Alerts¶
When a detector fires, rlwatch builds an Alert object and dispatches it through every configured channel. Alerts always go to the console; everything else is opt-in.
Channels¶
- Console — always on, rich-formatted panels in stderr
- Slack — webhook via
slack_sdk - Email — SMTP via
smtplib - Discord — webhook via stdlib HTTP
- Generic webhook — POST/PUT JSON to any URL
All non-console channels run in daemon threads so they never block the training loop. Failures in delivery are logged but never raised — if rlwatch crashes, training shouldn't.
Cardinal rules¶
These are the contracts every channel honors. They're enforced in CI by the test harness and the forbidden-pattern grep.

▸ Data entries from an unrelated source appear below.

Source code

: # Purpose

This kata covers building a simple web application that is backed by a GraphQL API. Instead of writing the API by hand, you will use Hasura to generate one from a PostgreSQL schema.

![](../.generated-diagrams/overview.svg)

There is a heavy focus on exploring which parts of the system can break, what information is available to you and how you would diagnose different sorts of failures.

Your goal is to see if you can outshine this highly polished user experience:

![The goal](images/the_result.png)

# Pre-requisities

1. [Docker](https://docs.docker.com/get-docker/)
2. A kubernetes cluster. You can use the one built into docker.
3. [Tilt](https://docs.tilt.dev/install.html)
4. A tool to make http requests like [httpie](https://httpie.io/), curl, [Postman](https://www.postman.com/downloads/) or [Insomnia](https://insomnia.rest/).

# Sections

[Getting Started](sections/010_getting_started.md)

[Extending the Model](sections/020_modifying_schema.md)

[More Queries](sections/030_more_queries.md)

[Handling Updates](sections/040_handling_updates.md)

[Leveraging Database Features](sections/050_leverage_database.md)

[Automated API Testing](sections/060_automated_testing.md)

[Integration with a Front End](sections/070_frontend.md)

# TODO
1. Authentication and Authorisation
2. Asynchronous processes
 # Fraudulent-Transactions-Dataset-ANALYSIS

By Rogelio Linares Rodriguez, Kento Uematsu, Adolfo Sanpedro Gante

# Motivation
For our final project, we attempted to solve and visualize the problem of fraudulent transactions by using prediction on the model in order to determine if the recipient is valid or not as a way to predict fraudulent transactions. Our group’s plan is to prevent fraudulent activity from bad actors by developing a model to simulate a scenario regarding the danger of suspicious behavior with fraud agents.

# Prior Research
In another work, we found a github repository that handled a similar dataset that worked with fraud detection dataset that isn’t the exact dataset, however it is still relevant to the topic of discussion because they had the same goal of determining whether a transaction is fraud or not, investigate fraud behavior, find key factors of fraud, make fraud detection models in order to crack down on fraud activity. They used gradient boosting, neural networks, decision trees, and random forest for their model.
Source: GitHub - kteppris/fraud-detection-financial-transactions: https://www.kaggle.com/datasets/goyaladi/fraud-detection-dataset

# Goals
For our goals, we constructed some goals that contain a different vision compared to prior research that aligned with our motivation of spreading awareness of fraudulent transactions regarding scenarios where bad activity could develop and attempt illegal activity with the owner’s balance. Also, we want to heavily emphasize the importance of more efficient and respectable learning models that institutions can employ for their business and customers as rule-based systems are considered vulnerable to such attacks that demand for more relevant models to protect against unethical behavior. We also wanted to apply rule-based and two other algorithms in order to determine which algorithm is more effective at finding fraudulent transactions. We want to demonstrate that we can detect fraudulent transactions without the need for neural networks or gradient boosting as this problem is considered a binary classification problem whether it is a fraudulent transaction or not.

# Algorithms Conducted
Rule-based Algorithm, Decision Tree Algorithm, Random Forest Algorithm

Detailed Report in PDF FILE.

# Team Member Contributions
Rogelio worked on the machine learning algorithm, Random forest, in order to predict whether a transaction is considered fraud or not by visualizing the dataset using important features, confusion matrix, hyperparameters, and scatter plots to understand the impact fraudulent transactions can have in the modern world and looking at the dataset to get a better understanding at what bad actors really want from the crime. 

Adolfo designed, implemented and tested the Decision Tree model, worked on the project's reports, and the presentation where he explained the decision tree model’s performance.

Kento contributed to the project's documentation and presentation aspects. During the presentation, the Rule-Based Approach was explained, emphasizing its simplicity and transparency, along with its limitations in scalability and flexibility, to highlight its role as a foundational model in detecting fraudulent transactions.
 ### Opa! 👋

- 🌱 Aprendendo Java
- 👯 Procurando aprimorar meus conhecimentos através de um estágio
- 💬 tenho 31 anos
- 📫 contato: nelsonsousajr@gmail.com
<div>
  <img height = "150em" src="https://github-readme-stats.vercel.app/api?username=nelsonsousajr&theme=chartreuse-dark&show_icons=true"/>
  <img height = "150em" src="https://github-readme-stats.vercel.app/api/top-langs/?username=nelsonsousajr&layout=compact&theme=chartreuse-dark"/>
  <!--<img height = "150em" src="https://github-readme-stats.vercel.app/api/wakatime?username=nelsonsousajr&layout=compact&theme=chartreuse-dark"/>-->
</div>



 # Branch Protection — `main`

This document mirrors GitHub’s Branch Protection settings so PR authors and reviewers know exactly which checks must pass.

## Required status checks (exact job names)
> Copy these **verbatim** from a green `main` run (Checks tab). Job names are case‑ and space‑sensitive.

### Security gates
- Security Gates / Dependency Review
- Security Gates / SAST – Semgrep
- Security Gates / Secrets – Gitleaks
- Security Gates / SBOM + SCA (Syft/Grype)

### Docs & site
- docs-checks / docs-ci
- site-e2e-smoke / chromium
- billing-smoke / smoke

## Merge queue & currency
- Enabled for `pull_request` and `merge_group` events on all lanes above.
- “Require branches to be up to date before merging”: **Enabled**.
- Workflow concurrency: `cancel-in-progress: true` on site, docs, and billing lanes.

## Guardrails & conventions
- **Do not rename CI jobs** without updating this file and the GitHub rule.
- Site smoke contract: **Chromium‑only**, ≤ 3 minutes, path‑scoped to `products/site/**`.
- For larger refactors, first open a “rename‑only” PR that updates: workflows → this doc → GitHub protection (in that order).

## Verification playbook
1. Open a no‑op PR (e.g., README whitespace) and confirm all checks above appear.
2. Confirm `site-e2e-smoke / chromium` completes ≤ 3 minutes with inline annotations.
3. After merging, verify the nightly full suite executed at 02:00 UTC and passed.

- Every alert ships with a recommendation. A bare metric value is not an alert. The alert message tells you what's wrong; the
recommendationfield tells you what to do about it. - No network calls in core. Only
src/rlwatch/alerts.pyis allowed to import network libraries (urllib, requests, slack_sdk, smtplib). The default install works offline, in air-gapped GPU clusters, with zero telemetry. - Delivery never blocks training. Daemon threads, bounded timeouts (10s default for HTTP), exceptions caught and logged.
- Cooldown can be preempted by escalation. A critical alert that follows a warning from the same detector inside the cooldown window is allowed through. Escalation is never muted by an earlier lesser alert.
Alert structure¶
Every alert has the same fields:
@dataclass
class Alert:
detector: str # e.g., "entropy_collapse"
severity: str # "warning" or "critical"
step: int # training step at which it fired
message: str # one-sentence human-readable explanation
metric_values: dict # the relevant numeric values
recommendation: str # what to actually do about it
Channels render these fields differently — Slack uses block kit, Discord uses embeds, email has both plain-text and HTML versions, the generic webhook lets you template the payload yourself. The underlying data is identical.
Cooldown and rate limiting¶
alerts.cooldown_steps(default100): the same(detector, severity)won't re-fire within this many steps.alerts.max_alerts_per_run(default50): a single run is capped at this many total alerts. Defends against pager-bombing if a detector goes haywire.
Cooldown is tracked per (detector, severity) pair, which is why a critical can preempt a recent warning — they're different keys in the cooldown table.
Console¶
Always on. Uses Rich to print color-coded panels to stderr. Critical alerts get a red border; warnings get yellow.
The console alert is what you see when you run python examples/simulate_grpo_run.py — it's the demo experience, and it works without configuring anything.